:: Given data ::
★ ★ ★ ★ ★

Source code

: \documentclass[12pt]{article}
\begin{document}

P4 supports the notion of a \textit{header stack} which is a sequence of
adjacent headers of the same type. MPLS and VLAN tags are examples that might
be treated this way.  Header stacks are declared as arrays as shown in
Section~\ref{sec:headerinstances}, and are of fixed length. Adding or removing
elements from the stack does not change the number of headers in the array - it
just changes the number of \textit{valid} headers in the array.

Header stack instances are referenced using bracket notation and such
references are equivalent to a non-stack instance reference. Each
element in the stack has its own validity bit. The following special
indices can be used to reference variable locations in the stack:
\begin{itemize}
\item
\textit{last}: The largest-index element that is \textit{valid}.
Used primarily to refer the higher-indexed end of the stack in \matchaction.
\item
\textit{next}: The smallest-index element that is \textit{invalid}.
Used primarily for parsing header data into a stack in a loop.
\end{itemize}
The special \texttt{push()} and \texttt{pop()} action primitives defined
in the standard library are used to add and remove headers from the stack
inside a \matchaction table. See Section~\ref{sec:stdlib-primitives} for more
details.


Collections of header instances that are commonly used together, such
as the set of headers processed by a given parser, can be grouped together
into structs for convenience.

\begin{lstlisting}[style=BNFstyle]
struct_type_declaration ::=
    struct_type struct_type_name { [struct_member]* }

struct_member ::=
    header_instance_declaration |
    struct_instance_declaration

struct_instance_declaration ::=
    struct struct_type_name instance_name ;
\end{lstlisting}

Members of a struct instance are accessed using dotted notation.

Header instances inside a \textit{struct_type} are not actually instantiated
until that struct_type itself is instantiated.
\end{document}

★ ★ ★ ★ ★

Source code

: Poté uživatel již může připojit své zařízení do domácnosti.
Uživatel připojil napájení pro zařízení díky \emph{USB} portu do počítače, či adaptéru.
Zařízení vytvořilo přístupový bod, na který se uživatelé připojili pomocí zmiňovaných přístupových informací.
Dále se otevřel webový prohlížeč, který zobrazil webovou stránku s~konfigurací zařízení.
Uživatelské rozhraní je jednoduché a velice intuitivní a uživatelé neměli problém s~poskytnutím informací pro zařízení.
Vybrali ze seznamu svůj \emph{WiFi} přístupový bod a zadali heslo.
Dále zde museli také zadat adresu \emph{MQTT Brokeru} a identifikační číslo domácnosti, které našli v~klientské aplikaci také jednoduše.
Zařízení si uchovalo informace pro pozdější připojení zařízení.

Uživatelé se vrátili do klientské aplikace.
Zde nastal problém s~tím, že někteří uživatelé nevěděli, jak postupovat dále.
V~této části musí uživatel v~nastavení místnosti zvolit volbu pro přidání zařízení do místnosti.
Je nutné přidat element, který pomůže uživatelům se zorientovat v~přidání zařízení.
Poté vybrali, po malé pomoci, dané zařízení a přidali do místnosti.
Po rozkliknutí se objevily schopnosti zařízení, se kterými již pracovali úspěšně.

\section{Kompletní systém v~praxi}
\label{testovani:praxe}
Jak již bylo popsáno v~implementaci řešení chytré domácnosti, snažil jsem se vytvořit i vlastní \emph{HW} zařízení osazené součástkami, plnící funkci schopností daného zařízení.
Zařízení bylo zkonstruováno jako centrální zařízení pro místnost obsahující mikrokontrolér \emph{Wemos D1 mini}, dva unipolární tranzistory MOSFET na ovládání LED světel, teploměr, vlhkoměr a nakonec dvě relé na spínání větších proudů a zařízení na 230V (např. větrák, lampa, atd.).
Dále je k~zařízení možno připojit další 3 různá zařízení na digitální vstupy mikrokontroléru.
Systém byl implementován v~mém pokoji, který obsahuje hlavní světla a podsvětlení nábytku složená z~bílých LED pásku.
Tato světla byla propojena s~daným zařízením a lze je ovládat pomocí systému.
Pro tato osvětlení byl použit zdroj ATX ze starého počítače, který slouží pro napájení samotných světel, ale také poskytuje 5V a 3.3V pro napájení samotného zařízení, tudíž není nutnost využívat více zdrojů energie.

★ ★ ★ ★ ★

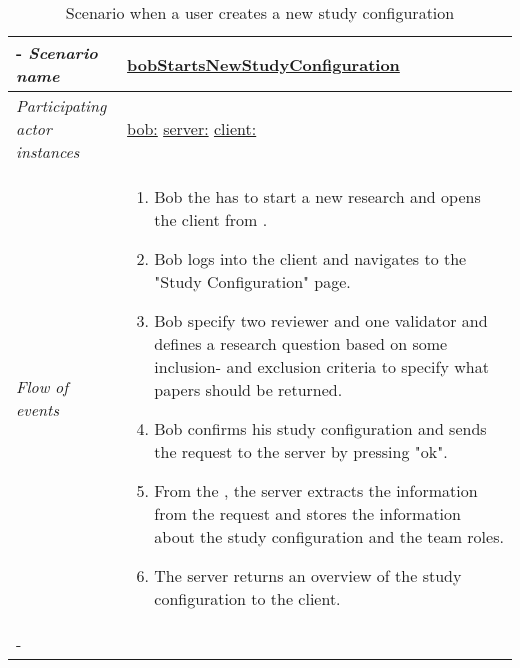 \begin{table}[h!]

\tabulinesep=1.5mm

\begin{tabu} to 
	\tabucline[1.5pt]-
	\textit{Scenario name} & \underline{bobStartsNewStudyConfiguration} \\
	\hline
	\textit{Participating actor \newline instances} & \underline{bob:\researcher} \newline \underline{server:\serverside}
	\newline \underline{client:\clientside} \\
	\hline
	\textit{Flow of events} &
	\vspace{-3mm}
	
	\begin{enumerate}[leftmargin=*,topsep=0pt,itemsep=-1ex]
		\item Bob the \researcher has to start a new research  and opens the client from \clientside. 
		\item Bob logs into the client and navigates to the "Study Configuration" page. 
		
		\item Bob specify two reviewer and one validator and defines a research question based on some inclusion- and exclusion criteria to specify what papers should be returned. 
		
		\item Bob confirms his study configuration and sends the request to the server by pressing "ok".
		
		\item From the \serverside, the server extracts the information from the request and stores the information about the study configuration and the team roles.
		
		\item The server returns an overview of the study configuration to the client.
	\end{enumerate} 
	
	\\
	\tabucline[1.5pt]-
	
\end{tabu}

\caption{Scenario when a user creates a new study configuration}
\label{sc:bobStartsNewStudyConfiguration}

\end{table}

★ ★ ★ ★ ★

:: What to work on ::
Each line in the listing above that includes "Poté" is to be copied.

:: Response below ::
: Poté uživatel již může připojit své zařízení do domácnosti.
Poté vybrali, po malé pomoci, dané zařízení a přidali do místnosti.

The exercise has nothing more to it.